PROBLEM REQUIREMENTS
Each line below needs to be printed again exactly.

INFORMATION SUPPLIED

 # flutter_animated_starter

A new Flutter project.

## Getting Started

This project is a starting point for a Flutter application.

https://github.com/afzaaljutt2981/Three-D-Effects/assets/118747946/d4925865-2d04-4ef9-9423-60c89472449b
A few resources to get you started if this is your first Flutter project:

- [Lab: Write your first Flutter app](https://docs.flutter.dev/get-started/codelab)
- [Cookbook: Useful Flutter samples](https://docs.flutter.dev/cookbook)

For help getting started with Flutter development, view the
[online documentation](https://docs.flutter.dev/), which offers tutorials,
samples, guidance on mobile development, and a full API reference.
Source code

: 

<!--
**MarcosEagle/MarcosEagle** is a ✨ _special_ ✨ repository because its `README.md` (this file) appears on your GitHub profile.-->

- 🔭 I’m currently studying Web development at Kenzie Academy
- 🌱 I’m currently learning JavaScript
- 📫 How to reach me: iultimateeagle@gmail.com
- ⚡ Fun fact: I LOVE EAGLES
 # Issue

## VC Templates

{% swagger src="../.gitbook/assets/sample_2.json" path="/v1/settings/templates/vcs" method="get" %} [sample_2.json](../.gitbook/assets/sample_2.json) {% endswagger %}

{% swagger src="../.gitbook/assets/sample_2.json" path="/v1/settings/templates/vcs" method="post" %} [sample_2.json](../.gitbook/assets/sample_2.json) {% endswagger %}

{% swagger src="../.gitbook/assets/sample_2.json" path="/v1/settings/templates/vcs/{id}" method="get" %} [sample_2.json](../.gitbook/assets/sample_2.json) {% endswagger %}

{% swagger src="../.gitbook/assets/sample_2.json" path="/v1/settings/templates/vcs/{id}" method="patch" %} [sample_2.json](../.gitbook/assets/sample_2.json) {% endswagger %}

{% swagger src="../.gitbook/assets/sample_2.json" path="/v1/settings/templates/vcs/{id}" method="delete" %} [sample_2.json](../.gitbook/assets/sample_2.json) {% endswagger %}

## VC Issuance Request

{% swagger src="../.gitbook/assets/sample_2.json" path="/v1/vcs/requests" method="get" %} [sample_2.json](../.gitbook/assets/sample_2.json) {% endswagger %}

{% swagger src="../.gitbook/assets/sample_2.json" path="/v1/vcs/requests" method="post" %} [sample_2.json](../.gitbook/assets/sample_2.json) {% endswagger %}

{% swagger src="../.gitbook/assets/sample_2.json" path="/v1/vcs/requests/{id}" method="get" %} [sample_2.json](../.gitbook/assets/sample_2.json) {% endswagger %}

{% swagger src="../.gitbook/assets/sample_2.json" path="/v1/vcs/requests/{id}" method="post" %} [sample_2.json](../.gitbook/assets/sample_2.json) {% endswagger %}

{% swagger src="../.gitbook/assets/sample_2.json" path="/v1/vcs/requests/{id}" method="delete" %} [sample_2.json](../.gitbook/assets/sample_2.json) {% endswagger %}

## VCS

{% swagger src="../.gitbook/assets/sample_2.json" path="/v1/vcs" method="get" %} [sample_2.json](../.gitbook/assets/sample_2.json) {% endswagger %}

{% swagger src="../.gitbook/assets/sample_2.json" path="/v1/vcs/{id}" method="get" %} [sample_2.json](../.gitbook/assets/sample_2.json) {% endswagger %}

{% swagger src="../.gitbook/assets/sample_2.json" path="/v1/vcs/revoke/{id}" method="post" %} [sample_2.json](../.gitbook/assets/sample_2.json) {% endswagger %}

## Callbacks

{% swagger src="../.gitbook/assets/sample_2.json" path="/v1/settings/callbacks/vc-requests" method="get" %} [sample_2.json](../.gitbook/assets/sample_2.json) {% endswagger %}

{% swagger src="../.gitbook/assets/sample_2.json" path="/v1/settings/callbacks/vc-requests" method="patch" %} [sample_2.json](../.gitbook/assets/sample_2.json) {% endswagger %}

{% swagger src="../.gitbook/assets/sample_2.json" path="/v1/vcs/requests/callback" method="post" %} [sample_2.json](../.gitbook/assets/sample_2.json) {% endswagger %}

SOLUTION TO THIS EXERCISE
 # flutter_animated_starter

A new Flutter project.

## Getting Started

This project is a starting point for a Flutter application.

https://github.com/afzaaljutt2981/Three-D-Effects/assets/118747946/d4925865-2d04-4ef9-9423-60c89472449b
A few resources to get you started if this is your first Flutter project:

- [Lab: Write your first Flutter app](https://docs.flutter.dev/get-started/codelab)
- [Cookbook: Useful Flutter samples](https://docs.flutter.dev/cookbook)

For help getting started with Flutter development, view the
[online documentation](https://docs.flutter.dev/), which offers tutorials,
samples, guidance on mobile development, and a full API reference.
Source code

: 

<!--
**MarcosEagle/MarcosEagle** is a ✨ _special_ ✨ repository because its `README.md` (this file) appears on your GitHub profile.-->

- 🔭 I’m currently studying Web development at Kenzie Academy
- 🌱 I’m currently learning JavaScript
- 📫 How to reach me: iultimateeagle@gmail.com
- ⚡ Fun fact: I LOVE EAGLES
 # Issue

## VC Templates

{% swagger src="../.gitbook/assets/sample_2.json" path="/v1/settings/templates/vcs" method="get" %} [sample_2.json](../.gitbook/assets/sample_2.json) {% endswagger %}

{% swagger src="../.gitbook/assets/sample_2.json" path="/v1/settings/templates/vcs" method="post" %} [sample_2.json](../.gitbook/assets/sample_2.json) {% endswagger %}

{% swagger src="../.gitbook/assets/sample_2.json" path="/v1/settings/templates/vcs/{id}" method="get" %} [sample_2.json](../.gitbook/assets/sample_2.json) {% endswagger %}

{% swagger src="../.gitbook/assets/sample_2.json" path="/v1/settings/templates/vcs/{id}" method="patch" %} [sample_2.json](../.gitbook/assets/sample_2.json) {% endswagger %}

{% swagger src="../.gitbook/assets/sample_2.json" path="/v1/settings/templates/vcs/{id}" method="delete" %} [sample_2.json](../.gitbook/assets/sample_2.json) {% endswagger %}

## VC Issuance Request

{% swagger src="../.gitbook/assets/sample_2.json" path="/v1/vcs/requests" method="get" %} [sample_2.json](../.gitbook/assets/sample_2.json) {% endswagger %}

{% swagger src="../.gitbook/assets/sample_2.json" path="/v1/vcs/requests" method="post" %} [sample_2.json](../.gitbook/assets/sample_2.json) {% endswagger %}

{% swagger src="../.gitbook/assets/sample_2.json" path="/v1/vcs/requests/{id}" method="get" %} [sample_2.json](../.gitbook/assets/sample_2.json) {% endswagger %}

{% swagger src="../.gitbook/assets/sample_2.json" path="/v1/vcs/requests/{id}" method="post" %} [sample_2.json](../.gitbook/assets/sample_2.json) {% endswagger %}

{% swagger src="../.gitbook/assets/sample_2.json" path="/v1/vcs/requests/{id}" method="delete" %} [sample_2.json](../.gitbook/assets/sample_2.json) {% endswagger %}

## VCS

{% swagger src="../.gitbook/assets/sample_2.json" path="/v1/vcs" method="get" %} [sample_2.json](../.gitbook/assets/sample_2.json) {% endswagger %}

{% swagger src="../.gitbook/assets/sample_2.json" path="/v1/vcs/{id}" method="get" %} [sample_2.json](../.gitbook/assets/sample_2.json) {% endswagger %}

{% swagger src="../.gitbook/assets/sample_2.json" path="/v1/vcs/revoke/{id}" method="post" %} [sample_2.json](../.gitbook/assets/sample_2.json) {% endswagger %}

## Callbacks

{% swagger src="../.gitbook/assets/sample_2.json" path="/v1/settings/callbacks/vc-requests" method="get" %} [sample_2.json](../.gitbook/assets/sample_2.json) {% endswagger %}

{% swagger src="../.gitbook/assets/sample_2.json" path="/v1/settings/callbacks/vc-requests" method="patch" %} [sample_2.json](../.gitbook/assets/sample_2.json) {% endswagger %}

{% swagger src="../.gitbook/assets/sample_2.json" path="/v1/vcs/requests/callback" method="post" %} [sample_2.json](../.gitbook/assets/sample_2.json) {% endswagger %}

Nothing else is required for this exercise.